● **GOAL OF THE EXERCISE**
This exercise needs the listing below duplicated exactly.

● **SOURCE INFORMATION**
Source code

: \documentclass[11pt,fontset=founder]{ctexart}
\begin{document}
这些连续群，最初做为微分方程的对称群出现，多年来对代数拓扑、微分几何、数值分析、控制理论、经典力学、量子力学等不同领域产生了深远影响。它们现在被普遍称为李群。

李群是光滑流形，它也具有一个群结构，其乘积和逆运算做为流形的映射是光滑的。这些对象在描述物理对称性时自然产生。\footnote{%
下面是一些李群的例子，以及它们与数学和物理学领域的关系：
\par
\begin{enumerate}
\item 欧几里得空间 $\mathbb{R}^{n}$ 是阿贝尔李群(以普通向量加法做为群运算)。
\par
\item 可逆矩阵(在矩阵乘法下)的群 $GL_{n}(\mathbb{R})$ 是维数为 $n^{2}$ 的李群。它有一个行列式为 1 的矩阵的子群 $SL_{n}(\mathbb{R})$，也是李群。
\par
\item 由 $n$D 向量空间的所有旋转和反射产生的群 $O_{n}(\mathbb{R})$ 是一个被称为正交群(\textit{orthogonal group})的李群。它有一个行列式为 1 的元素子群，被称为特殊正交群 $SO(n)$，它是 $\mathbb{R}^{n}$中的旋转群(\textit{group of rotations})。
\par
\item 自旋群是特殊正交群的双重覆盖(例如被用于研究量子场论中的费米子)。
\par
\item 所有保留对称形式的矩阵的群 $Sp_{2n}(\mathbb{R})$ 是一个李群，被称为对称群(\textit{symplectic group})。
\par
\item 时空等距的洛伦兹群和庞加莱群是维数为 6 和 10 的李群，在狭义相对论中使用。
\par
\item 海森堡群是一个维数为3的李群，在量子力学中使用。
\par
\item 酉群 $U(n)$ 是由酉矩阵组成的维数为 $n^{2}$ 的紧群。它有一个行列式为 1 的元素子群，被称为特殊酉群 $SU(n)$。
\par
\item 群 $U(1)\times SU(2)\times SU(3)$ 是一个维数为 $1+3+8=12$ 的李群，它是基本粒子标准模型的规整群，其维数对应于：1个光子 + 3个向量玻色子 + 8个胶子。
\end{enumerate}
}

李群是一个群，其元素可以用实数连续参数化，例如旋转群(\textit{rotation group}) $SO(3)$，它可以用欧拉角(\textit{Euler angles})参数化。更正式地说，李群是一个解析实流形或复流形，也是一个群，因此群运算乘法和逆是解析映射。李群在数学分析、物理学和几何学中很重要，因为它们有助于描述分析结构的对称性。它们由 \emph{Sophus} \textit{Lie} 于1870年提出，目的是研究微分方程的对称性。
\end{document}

● **SOLVED EXERCISE**
Source code

: \documentclass[11pt,fontset=founder]{ctexart}
\begin{document}
这些连续群，最初做为微分方程的对称群出现，多年来对代数拓扑、微分几何、数值分析、控制理论、经典力学、量子力学等不同领域产生了深远影响。它们现在被普遍称为李群。

李群是光滑流形，它也具有一个群结构，其乘积和逆运算做为流形的映射是光滑的。这些对象在描述物理对称性时自然产生。\footnote{%
下面是一些李群的例子，以及它们与数学和物理学领域的关系：
\par
\begin{enumerate}
\item 欧几里得空间 $\mathbb{R}^{n}$ 是阿贝尔李群(以普通向量加法做为群运算)。
\par
\item 可逆矩阵(在矩阵乘法下)的群 $GL_{n}(\mathbb{R})$ 是维数为 $n^{2}$ 的李群。它有一个行列式为 1 的矩阵的子群 $SL_{n}(\mathbb{R})$，也是李群。
\par
\item 由 $n$D 向量空间的所有旋转和反射产生的群 $O_{n}(\mathbb{R})$ 是一个被称为正交群(\textit{orthogonal group})的李群。它有一个行列式为 1 的元素子群，被称为特殊正交群 $SO(n)$，它是 $\mathbb{R}^{n}$中的旋转群(\textit{group of rotations})。
\par
\item 自旋群是特殊正交群的双重覆盖(例如被用于研究量子场论中的费米子)。
\par
\item 所有保留对称形式的矩阵的群 $Sp_{2n}(\mathbb{R})$ 是一个李群，被称为对称群(\textit{symplectic group})。
\par
\item 时空等距的洛伦兹群和庞加莱群是维数为 6 和 10 的李群，在狭义相对论中使用。
\par
\item 海森堡群是一个维数为3的李群，在量子力学中使用。
\par
\item 酉群 $U(n)$ 是由酉矩阵组成的维数为 $n^{2}$ 的紧群。它有一个行列式为 1 的元素子群，被称为特殊酉群 $SU(n)$。
\par
\item 群 $U(1)\times SU(2)\times SU(3)$ 是一个维数为 $1+3+8=12$ 的李群，它是基本粒子标准模型的规整群，其维数对应于：1个光子 + 3个向量玻色子 + 8个胶子。
\end{enumerate}
}

李群是一个群，其元素可以用实数连续参数化，例如旋转群(\textit{rotation group}) $SO(3)$，它可以用欧拉角(\textit{Euler angles})参数化。更正式地说，李群是一个解析实流形或复流形，也是一个群，因此群运算乘法和逆是解析映射。李群在数学分析、物理学和几何学中很重要，因为它们有助于描述分析结构的对称性。它们由 \emph{Sophus} \textit{Lie} 于1870年提出，目的是研究微分方程的对称性。
\end{document}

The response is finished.